Puppet 4 Lessons Learned

I’ve been working recently on migrating to Puppet 4. All the modules I maintain have supported it for a little bit but my master and controlrepo were still on Puppet 3. I slowly hacked at this over the past month and a half when time presented itself and I learned a few things. This post is an assortment of lessons learned, more than a tutorial, but hopefully it will help others going through this effort themselves.

At a high level the process consists of:

  • Make sure your code is Puppet 4 compatible via Continuous Integration.
  • Find a module that manages Puppet 4 masters and agents. If your current module works with 4, this step is much easier.
  • Build a new template or base image that runs Puppet 4.
  • Update your controlrepo to work with a Puppet 4 master, preferably with the new puppetserver instead of apache+passenger, again using CI for testing.
  • Deploy the new master and then start adding agents.
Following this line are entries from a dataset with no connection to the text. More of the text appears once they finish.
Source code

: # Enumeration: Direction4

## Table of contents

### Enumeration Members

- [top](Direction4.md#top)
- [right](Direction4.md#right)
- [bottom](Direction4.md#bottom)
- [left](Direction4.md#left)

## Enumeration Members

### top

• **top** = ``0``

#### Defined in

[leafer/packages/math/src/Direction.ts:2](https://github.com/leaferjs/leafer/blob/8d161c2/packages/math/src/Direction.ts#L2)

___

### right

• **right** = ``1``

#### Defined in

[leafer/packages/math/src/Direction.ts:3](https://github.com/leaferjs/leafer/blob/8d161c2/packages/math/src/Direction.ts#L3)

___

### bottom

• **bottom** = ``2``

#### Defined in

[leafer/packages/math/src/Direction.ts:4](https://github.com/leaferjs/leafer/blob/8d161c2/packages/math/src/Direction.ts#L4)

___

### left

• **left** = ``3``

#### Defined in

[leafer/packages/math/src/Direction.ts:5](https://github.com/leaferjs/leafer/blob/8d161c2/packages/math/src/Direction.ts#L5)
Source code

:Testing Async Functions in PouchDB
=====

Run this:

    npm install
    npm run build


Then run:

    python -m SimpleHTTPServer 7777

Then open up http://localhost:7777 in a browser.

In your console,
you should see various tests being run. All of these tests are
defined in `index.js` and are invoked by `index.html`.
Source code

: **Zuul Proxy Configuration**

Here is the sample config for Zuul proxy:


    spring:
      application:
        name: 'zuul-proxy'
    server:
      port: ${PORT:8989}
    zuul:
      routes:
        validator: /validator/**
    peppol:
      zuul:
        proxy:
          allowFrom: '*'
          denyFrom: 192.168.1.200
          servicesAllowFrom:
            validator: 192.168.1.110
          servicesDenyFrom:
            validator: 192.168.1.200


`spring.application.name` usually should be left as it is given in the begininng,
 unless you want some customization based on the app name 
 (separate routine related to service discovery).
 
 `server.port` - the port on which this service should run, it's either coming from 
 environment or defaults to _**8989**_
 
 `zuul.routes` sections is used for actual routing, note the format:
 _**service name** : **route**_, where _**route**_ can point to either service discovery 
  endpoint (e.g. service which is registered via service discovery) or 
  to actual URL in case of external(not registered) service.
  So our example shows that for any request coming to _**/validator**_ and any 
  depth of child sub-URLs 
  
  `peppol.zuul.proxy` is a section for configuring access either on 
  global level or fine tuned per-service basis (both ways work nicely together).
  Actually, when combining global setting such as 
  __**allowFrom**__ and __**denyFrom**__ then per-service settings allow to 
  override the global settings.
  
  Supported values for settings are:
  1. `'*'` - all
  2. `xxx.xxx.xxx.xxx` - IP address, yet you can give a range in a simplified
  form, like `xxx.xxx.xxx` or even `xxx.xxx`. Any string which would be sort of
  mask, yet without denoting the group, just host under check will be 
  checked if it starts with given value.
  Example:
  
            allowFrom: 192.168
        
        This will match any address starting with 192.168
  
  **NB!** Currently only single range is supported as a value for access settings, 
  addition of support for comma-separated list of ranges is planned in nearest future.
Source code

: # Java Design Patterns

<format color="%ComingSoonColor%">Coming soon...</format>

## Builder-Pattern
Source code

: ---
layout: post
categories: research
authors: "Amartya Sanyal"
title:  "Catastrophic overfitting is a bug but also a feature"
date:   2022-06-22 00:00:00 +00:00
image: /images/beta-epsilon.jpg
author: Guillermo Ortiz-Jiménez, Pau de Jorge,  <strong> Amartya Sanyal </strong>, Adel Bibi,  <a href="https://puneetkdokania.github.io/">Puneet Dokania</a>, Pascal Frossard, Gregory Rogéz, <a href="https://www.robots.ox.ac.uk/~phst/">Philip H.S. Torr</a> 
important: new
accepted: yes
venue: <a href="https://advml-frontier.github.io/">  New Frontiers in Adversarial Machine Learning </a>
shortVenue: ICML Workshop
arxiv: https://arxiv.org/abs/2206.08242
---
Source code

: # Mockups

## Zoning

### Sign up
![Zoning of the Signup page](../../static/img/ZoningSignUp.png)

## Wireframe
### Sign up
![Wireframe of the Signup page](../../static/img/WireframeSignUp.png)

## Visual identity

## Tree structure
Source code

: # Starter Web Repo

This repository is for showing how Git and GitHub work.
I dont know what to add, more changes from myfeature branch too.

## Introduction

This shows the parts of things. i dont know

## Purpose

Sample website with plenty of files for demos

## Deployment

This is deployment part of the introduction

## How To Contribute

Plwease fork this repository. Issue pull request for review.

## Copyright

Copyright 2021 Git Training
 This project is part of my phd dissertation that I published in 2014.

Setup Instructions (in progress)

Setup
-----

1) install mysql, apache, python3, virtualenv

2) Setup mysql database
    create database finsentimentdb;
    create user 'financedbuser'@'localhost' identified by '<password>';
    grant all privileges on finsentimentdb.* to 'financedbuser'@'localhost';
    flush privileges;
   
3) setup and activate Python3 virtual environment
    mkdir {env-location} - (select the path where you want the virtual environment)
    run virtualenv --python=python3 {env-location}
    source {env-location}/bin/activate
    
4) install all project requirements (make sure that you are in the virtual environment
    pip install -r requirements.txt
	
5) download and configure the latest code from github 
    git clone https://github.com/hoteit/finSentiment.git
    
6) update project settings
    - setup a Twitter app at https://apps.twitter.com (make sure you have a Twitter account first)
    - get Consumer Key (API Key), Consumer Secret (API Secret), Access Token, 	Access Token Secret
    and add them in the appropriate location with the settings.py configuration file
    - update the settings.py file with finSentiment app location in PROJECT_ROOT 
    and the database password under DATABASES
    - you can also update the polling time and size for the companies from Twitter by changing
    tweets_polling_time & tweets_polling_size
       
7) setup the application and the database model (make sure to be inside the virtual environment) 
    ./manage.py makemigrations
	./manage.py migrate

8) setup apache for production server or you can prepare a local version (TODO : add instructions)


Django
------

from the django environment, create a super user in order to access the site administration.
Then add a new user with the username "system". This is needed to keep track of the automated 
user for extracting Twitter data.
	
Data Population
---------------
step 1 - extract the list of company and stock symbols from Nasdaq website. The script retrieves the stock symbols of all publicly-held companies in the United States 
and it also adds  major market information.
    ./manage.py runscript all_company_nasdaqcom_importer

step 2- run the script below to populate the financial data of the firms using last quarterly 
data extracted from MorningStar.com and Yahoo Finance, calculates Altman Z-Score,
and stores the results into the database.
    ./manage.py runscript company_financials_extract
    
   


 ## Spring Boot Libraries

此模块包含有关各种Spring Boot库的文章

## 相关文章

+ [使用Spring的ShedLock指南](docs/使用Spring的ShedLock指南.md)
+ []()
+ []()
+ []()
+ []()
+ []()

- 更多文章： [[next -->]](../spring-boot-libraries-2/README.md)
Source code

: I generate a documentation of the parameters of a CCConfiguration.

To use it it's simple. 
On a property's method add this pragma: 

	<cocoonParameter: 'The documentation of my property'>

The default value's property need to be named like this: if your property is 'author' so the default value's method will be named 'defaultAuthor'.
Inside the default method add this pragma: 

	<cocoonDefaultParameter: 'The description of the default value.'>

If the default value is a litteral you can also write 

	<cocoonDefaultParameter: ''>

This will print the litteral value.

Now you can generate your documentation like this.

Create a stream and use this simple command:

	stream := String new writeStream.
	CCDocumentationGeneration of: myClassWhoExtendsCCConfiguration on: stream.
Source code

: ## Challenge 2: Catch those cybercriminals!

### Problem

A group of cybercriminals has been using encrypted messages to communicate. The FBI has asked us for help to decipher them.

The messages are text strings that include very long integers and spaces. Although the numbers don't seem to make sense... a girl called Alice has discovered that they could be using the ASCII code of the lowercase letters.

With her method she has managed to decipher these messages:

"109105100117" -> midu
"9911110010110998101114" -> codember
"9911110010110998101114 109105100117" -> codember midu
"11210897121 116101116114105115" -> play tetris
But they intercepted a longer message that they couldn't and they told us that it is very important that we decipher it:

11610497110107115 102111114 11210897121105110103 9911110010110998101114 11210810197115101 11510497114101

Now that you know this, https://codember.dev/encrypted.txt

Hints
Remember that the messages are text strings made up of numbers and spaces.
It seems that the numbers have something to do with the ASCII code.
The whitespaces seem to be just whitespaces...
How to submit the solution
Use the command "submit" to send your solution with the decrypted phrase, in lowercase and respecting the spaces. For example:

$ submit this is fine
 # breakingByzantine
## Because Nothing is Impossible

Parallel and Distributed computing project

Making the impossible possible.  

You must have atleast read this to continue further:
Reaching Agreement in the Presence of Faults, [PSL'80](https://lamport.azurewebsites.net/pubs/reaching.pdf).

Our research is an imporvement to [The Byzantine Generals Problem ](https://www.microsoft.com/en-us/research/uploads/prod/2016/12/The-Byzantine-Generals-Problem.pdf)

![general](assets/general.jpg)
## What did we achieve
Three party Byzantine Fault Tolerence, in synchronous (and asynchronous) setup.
The biggest lesson I can give you is to perform these changes as 5 separate steps! I combined the last three into a single step and I paid for it. I know better and my shortcut didn’t turn out so well. Especially, do not take your Puppet 3 master down until your Puppet 4 master build tests out okay! Alright, let’s go through some of the steps.

Puppet 4 Compatibility

Puppet Labs has a good guide on Updating 3.x Manifests for Puppet 4.x. Add some Travis CI to your Controlrepo first (and make sure you get the current code passing before adding anything else!), then start updating your manifests. You’ll also need to make sure all the modules you use support Puppet 4. Hopefully this is as easy as updating to the latest version, but you may need to submit upstream PRs or use your own fork if the author is running a bit behind. This step may take a while, but is fairly easy. CI feedback is your guide here, don’t move to the next step until everything’s green.

Find a Puppet 4 Module

I’ve been using stephenrjohnson/puppet for a while, but v4 compatibility is still just an issue for now. After looking at a lot of modules, I settled on jlambert121/puppet. It works fairly well with puppetlabs/puppetdb (PR pending) with the right settings. This may work for you, it may not; you need to do your own research to ensure the module you choose meets your needs.

If you end up using jlambert121/puppet, here are some settings I found helpful to apply via Hiera (the firewall parameter means you can remove any firewall rule you have for port 8140 from your manifests). Adjust as necessary:

# puppet_master.yaml
puppet::server: true
puppet::server_version: 'latest'
puppet::dns_alt_names:
  - 'puppet'
puppet::puppetdb_server: 'puppet.example.com'
puppet::puppetdb: true
puppet::manage_puppetdb: false
puppet::manage_hiera: false
puppet::firewall: true
puppet::runmode: service

I also needed to modify my puppet master profile and rspec tests.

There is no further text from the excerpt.